EXERCISE DESCRIPTION:
Find the word "step" in the records and copy every line where it occurs.

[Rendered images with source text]
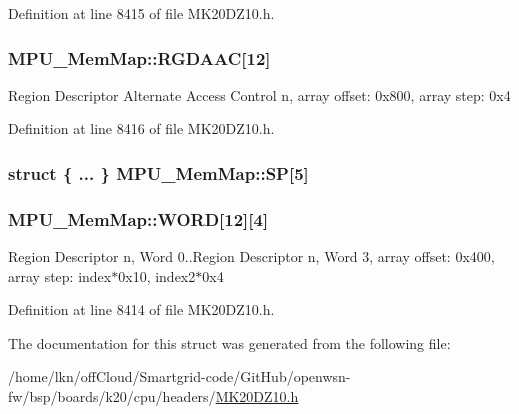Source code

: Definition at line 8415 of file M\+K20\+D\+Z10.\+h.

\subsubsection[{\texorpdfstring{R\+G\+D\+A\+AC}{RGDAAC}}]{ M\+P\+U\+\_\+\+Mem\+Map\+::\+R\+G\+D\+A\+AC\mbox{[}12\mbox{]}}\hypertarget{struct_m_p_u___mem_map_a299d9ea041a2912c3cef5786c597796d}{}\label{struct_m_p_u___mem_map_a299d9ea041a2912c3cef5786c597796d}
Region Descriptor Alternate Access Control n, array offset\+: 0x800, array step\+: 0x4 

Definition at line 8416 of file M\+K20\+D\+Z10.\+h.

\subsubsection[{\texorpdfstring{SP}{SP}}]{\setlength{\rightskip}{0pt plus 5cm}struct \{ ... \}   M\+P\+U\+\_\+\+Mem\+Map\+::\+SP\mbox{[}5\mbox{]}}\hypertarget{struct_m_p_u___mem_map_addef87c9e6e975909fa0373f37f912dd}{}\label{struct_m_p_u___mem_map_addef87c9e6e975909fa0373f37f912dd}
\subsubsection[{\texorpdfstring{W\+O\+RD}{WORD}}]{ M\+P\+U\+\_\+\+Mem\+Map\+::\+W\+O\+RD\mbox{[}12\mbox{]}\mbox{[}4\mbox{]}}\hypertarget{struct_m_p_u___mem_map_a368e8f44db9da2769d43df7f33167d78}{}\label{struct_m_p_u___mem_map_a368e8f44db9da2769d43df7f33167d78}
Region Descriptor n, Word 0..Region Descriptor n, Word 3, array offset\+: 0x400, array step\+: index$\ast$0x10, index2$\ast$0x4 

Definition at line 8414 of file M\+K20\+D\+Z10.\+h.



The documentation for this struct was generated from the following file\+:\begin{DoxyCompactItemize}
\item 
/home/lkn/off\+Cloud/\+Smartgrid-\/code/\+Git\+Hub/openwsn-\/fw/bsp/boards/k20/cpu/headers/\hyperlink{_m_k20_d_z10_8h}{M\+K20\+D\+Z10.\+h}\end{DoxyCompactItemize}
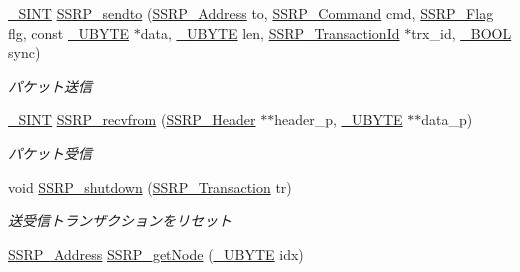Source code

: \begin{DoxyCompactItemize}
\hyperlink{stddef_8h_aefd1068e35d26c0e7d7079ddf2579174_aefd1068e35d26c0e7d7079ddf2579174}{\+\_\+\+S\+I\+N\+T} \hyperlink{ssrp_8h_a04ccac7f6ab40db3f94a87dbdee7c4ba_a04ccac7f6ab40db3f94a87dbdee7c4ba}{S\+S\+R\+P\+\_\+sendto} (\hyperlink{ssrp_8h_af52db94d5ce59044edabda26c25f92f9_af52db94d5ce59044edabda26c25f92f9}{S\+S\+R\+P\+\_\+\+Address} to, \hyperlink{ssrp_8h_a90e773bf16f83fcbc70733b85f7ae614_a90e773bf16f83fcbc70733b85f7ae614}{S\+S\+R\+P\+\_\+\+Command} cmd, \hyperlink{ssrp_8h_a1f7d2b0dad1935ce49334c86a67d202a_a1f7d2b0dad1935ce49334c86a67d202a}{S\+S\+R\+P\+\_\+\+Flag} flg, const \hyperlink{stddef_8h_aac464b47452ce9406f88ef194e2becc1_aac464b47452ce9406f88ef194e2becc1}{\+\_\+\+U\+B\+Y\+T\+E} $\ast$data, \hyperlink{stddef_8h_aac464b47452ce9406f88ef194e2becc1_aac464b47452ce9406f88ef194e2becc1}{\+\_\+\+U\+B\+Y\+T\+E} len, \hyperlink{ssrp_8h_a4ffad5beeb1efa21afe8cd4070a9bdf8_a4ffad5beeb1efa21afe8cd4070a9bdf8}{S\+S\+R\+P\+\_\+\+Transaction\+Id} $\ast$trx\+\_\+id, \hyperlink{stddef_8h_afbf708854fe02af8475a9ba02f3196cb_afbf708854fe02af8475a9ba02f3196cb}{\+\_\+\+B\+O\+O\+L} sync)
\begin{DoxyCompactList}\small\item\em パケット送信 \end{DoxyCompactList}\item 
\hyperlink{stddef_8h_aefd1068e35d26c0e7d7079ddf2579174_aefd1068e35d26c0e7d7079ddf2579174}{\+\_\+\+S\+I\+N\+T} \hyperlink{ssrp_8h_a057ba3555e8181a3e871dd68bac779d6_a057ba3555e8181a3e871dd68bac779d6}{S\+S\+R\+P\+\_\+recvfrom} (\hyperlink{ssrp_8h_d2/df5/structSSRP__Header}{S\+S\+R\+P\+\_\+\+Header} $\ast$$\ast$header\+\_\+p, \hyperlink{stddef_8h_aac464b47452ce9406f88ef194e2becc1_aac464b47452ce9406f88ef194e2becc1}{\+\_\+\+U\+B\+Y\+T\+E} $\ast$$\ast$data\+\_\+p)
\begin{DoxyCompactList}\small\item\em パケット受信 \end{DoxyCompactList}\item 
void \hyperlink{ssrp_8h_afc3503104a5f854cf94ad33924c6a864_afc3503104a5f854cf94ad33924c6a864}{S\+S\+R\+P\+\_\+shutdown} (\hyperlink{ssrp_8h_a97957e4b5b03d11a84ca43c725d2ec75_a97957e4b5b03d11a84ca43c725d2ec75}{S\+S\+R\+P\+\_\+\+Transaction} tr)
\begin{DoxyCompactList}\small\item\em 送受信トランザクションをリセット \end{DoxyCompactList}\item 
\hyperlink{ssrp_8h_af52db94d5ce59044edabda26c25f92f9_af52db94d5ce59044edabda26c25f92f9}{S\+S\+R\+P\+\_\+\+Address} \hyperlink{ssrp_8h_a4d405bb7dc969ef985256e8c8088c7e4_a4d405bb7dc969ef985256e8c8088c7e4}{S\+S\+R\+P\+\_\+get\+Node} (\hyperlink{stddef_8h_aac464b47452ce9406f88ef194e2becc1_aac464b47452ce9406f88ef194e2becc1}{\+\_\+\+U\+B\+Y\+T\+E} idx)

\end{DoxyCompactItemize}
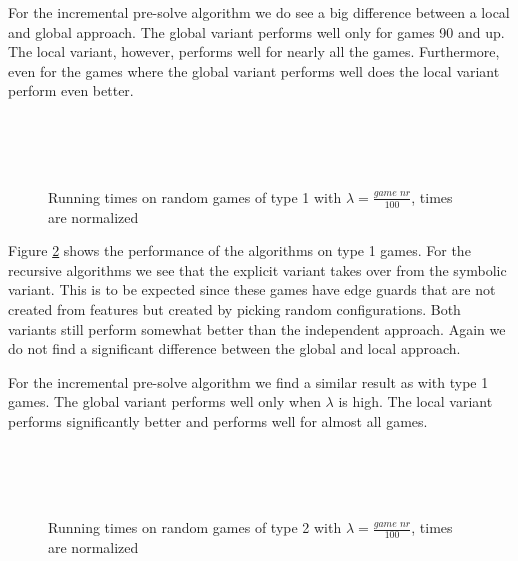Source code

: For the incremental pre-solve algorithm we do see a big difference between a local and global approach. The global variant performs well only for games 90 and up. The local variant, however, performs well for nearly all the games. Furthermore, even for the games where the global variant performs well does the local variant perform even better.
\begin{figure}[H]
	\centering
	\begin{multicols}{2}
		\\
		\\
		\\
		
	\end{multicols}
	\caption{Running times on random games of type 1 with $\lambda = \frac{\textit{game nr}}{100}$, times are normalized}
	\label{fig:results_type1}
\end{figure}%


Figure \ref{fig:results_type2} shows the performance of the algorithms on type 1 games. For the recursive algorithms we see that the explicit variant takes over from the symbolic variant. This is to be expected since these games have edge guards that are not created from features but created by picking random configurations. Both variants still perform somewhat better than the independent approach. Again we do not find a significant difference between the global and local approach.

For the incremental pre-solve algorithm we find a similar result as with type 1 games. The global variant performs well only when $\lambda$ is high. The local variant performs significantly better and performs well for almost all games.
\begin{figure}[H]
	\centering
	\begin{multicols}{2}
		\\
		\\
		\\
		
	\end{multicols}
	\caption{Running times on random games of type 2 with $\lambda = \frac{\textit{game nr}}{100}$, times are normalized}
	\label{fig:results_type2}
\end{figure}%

==

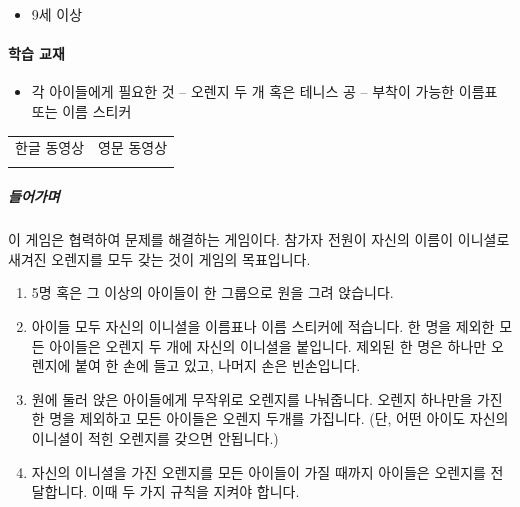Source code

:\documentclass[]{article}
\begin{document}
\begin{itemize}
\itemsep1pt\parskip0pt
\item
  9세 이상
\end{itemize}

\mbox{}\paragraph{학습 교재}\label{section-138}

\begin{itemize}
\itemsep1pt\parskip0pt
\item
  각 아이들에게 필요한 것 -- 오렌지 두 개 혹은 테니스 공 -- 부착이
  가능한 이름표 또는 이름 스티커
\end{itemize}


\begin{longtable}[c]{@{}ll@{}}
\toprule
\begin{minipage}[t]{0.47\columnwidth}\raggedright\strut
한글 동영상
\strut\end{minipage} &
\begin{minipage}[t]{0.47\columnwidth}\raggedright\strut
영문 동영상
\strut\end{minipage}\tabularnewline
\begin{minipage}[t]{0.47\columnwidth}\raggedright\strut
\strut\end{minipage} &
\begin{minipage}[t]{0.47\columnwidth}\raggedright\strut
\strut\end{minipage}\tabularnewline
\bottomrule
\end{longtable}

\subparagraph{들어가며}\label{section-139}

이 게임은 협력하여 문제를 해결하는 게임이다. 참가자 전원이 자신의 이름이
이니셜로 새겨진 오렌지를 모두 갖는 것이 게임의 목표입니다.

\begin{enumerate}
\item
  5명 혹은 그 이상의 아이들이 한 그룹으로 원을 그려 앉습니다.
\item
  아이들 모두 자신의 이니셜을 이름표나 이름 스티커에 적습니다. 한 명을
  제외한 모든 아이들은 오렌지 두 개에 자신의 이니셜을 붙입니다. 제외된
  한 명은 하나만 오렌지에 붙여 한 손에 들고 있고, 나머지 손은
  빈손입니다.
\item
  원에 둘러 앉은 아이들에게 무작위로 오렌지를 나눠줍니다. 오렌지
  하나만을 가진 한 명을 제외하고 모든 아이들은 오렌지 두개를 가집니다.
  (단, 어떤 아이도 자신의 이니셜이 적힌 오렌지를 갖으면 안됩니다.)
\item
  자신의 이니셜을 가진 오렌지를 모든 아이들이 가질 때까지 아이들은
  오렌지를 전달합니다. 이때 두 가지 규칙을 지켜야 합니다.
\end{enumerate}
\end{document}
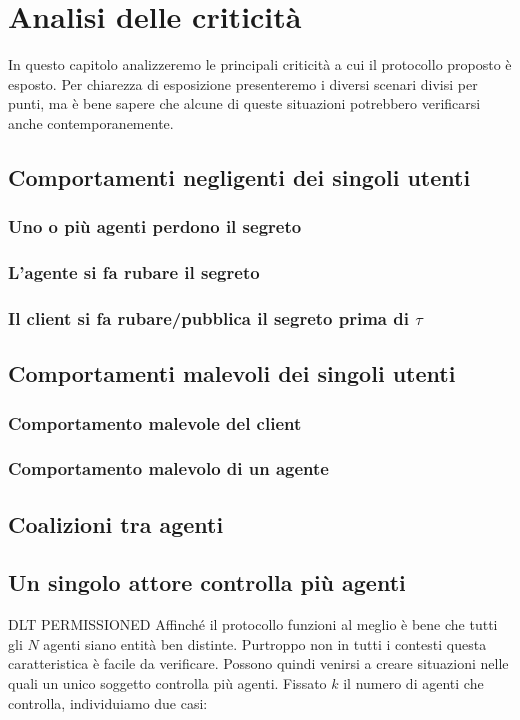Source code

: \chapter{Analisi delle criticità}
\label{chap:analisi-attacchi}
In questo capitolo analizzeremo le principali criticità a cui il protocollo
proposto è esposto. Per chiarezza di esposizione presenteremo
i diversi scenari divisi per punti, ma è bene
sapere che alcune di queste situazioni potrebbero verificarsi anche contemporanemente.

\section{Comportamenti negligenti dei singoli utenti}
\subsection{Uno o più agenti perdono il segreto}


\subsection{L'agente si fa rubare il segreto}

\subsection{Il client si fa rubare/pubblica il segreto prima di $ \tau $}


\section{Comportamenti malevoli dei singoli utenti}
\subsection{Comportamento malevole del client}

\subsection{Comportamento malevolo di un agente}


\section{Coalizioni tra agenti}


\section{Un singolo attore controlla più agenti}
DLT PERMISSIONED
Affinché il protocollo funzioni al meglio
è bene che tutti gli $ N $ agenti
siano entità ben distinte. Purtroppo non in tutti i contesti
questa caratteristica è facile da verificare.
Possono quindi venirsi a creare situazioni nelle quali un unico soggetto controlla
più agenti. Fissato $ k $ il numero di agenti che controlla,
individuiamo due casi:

FINAL ANSWER:
Region Descriptor Alternate Access Control n, array offset\+: 0x800, array step\+: 0x4 
Region Descriptor n, Word 0..Region Descriptor n, Word 3, array offset\+: 0x400, array step\+: index$\ast$0x10, index2$\ast$0x4 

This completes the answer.